• **WHAT IS EXPECTED**:
Below are the records; count the lines that include the string "void" and give only that number.

• **EXERCISE DATA**:
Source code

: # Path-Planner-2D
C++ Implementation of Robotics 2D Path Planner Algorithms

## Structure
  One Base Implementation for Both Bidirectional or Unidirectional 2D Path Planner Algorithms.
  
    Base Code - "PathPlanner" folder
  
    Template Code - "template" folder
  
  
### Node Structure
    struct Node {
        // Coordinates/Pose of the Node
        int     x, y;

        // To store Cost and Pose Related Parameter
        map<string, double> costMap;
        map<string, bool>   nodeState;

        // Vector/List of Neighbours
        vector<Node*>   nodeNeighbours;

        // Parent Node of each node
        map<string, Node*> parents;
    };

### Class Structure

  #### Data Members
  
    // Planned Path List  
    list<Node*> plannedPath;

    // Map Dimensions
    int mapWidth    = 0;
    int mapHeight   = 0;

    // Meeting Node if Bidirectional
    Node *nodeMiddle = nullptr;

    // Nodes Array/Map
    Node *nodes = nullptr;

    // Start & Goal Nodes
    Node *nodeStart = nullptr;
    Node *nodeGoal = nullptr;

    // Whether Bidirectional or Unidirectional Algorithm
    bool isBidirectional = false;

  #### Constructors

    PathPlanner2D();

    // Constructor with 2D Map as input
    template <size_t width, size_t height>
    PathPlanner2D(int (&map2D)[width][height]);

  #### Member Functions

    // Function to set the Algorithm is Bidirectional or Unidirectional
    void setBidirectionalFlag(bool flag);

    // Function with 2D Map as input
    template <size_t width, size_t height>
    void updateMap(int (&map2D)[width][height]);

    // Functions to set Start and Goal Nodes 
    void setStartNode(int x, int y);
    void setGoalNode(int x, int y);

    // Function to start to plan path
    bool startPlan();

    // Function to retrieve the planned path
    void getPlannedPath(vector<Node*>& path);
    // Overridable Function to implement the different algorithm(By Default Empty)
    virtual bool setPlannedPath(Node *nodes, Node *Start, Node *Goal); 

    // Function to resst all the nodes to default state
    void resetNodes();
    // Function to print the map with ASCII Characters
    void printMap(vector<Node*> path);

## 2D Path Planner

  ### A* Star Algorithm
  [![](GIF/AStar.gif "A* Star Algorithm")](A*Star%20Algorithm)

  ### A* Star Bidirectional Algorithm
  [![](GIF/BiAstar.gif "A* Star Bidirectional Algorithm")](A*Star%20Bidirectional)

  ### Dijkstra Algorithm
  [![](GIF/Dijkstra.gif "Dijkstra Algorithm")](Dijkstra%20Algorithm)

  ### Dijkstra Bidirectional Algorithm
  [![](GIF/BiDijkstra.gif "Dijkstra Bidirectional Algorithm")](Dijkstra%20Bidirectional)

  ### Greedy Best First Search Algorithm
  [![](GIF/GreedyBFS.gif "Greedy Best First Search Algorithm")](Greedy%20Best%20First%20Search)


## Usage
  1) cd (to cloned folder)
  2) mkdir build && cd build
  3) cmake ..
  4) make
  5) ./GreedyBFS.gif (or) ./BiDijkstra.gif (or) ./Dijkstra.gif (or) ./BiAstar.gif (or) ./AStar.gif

• **RESULT**:
7